God is not a math-problem to David. He is not a theory. He is not just a God to be explained but a God to be known. This Psalm is saturated with the relational–eminently personal–state of what the worshipping heart looks like. It seeks, longs, thirsts, and faints for God.
Therefore the Christian life is a life of not only believing in someone, namely, God, but longing for and taking satisfaction in him also. The normal Christian life believes in, earnestly seeks out, thirsts for, longs for, and faints for the Father, Son, and Holy Spirit.
Let’s look at the first verse of the Psalm a bit closer:
“O God, you are my God; earnestly I seek you;”
You remember those crazy seagulls in Finding Nemo that chase after Nemo’s Dad and keep repeating “Mine. Mine. Mine. Mine. Mine. Mine….”? That’s what David is getting at here. Let me remind you:
This is the kind of emotion David is trying to comunicate. David is saying, “He’s MY God. Yes, I know he’s your God too. But for now, in this moment, he’s all mine. Mine. Mine. Mine. And I will chase after him till I find him. Earnestly. Wholeheartedly.”
Lest one think that I am making David’s worshipping heart far too individualistic, it is clear that David is reflecting and remembering his time in the sanctuary of God with the people of God (Ps. 63:2, 6). Yes, his chief desire is to be near his Maker but not to do so apart from his people. David’s worship isn’t an it’s just-me-and-Jesus kind of worship. It’s an it’s me-and-Jesus-with-his-people kind of worship.
“my soul thirsts for you”
I’ve been thirsty, but not wilderness-thirsty. David here is wilderness-thirsty. He may have written this in the time when he was fleeing crazy King Saul hiding in caves or when he was brokenhearted fleeing his son Absalom and his rightful kingdom. Either way, he’s on the run and would have known what it was to be homeless and truly thirsty. But here his thirst is tied not to physical lack but a sense of spiritual lack. The throat of his soul is parched for God.

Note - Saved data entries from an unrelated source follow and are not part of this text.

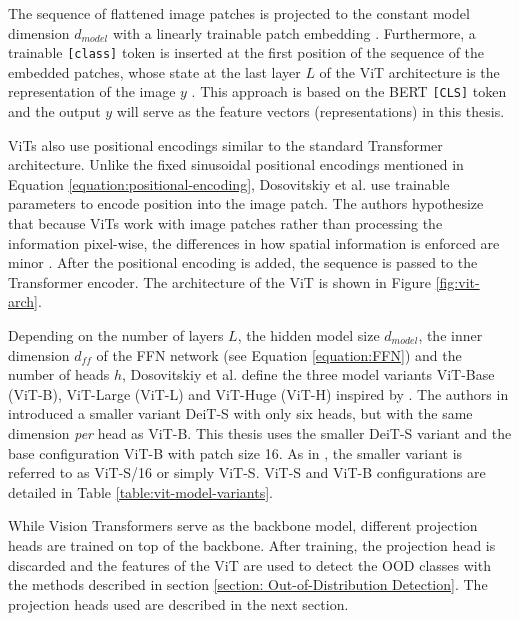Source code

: The sequence of flattened image patches is projected to the constant model dimension $d_{model}$ with a linearly trainable patch embedding \citep{Dosovitskiy2020,Vaswani2017}.
Furthermore, a trainable \texttt{[class]} token is inserted at the first position of the sequence of the embedded patches, whose state at the last layer $L$ of the ViT architecture is the representation of the image $y$ \citep{Dosovitskiy2020}.
This approach is based on the BERT \texttt{[CLS]} token \citep{Devlin2018} and the output $y$ will serve as the feature vectors (representations) in this thesis.
\par
ViTs also use positional encodings similar to the standard Transformer architecture.
Unlike the fixed sinusoidal positional encodings mentioned in Equation \ref{equation:positional-encoding}, Dosovitskiy et al. \citep{Dosovitskiy2020} use trainable parameters to encode position into the image patch.
The authors hypothesize that because ViTs work with image patches rather than processing the information pixel-wise, the differences in how spatial information is enforced are minor \citep{Dosovitskiy2020}.
After the positional encoding is added, the sequence is passed to the Transformer encoder.
The architecture of the ViT is shown in Figure \ref{fig:vit-arch}.
\par
Depending on the number of layers $L$, the hidden model size $d_{model}$, the inner dimension $d_{ff}$ of the FFN network (see Equation \ref{equation:FFN}) and the number of heads $h$, Dosovitskiy et al. \citep{Dosovitskiy2020} define the three model variants ViT-Base (ViT-B), ViT-Large (ViT-L) and ViT-Huge (ViT-H) inspired by \citep{Devlin2018}.
The authors in \citep{Touvron2020} introduced a smaller variant DeiT-S with only six heads, but with the same dimension \textit{per} head as ViT-B.
This thesis uses the smaller DeiT-S variant \citep{Touvron2020} and the base configuration ViT-B with patch size 16.
As in \citep{Caron2021}, the smaller variant is referred to as ViT-S/16 or simply ViT-S.
ViT-S and ViT-B configurations are detailed in Table \ref{table:vit-model-variants}.
\par
While Vision Transformers serve as the backbone model, different projection heads are trained on top of the backbone. 
After training, the projection head is discarded and the features of the ViT are used to detect the OOD classes with the methods described in section \ref{section: Out-of-Distribution Detection}.
The projection heads used are described in the next section.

He is in desperation to drink in God’s presence and draw near to him. He knows without the presence of God his heart is as desolate as the wilderness he is in. He also knows that when one is surrounded by barrenness one can still be filled with God. His circumstances may be “dry and weary” (63:1) but his heart can be alive and alert in God. Therefore he will not let his surroundings and circumstances become the center of his life and the dictator of his emotions. To the contrary, he will “rejoice in God” (63:11).
“my flesh faints for you”
Allright, this seems dramatic. Faint? Like a teenage girl passing out backstage after a Justin Bieber concert kind of faint. Well, not exactly. Remember we are talking about the guy who cut off Goliath of Gath’s head with the giants own sword–that guy. This Philistine-killer faints for God. His flesh boldly stands up to God’s enemies, but will lose all its strength without closeness with Jesus.

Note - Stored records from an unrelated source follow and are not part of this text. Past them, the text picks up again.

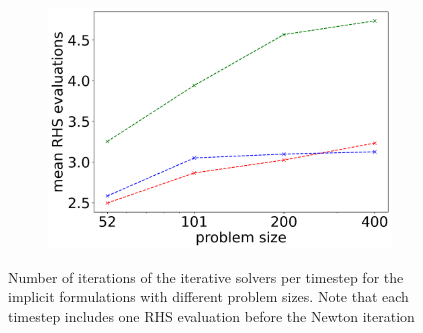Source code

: \begin{figure}[H]
\begin{subfigure}[b]{0.32\textwidth}
	\end{subfigure}
	\begin{subfigure}[b]{0.32\textwidth}
		\centering
		\includegraphics[width=1\textwidth]{images/TANDEM_averageNumberRHSEvaluations.png}
	\end{subfigure}
	\caption{Number of iterations of the iterative solvers per timestep for the implicit formulations with different problem sizes. Note that each timestep includes one RHS evaluation before the Newton iteration}
	\label{fig:implicit_methods_scalabilty_iterations}
\end{figure}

The NIV puts it this way: “my whole being longs for you.” Again we are struck with the intimacy of a worshipping heart. David is saying, “Everything within me wants to be with you. My intellect, my emotions, my will, my body itself is all devoted to you. I am yours. You are mine.”

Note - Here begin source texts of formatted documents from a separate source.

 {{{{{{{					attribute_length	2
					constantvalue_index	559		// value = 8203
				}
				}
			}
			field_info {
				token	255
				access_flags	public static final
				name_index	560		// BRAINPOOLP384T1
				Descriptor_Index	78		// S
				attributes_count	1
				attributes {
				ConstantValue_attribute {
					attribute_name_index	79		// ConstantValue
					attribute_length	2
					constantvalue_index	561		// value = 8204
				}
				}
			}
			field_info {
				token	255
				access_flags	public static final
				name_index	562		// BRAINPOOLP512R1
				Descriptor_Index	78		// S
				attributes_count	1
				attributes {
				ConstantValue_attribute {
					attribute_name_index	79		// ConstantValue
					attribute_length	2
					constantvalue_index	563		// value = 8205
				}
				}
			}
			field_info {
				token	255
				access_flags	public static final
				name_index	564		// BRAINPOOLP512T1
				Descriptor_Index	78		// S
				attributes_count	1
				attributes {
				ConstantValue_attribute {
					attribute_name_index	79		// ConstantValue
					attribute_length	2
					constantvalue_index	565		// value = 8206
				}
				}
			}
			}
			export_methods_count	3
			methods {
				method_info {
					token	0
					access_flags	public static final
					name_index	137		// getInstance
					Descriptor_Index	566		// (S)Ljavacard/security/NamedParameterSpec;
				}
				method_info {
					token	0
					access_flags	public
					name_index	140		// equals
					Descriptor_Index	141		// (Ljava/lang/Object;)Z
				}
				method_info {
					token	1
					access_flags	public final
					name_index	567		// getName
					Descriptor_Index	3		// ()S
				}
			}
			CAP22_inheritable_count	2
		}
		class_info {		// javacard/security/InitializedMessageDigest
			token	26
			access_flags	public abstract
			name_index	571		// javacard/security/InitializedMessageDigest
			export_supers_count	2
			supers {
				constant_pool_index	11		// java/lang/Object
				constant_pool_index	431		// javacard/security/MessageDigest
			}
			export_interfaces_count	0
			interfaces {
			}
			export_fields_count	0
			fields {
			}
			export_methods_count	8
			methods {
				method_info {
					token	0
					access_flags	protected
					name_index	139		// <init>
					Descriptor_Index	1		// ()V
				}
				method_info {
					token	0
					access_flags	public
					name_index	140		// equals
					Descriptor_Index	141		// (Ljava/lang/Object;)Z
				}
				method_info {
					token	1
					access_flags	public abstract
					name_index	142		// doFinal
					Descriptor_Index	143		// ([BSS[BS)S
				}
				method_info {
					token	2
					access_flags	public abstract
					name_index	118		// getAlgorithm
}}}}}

David is not a calm, cool, and collected worshipper. He is a man restlessly devoted to chasing after God’s heart. He desires God so much so that he even clings to him (63:8). Like Paul the apostle David knows that all that is worth living for and makes all of life worth living is the “surpassing worth of knowing Christ Jesus” (Phil. 3:8).
Do you have this kind of a worshipping heart? The kind that worships with emotions proportionate to the worth of the object of worship.
God, do it in your heart, and, mostly, in MINE.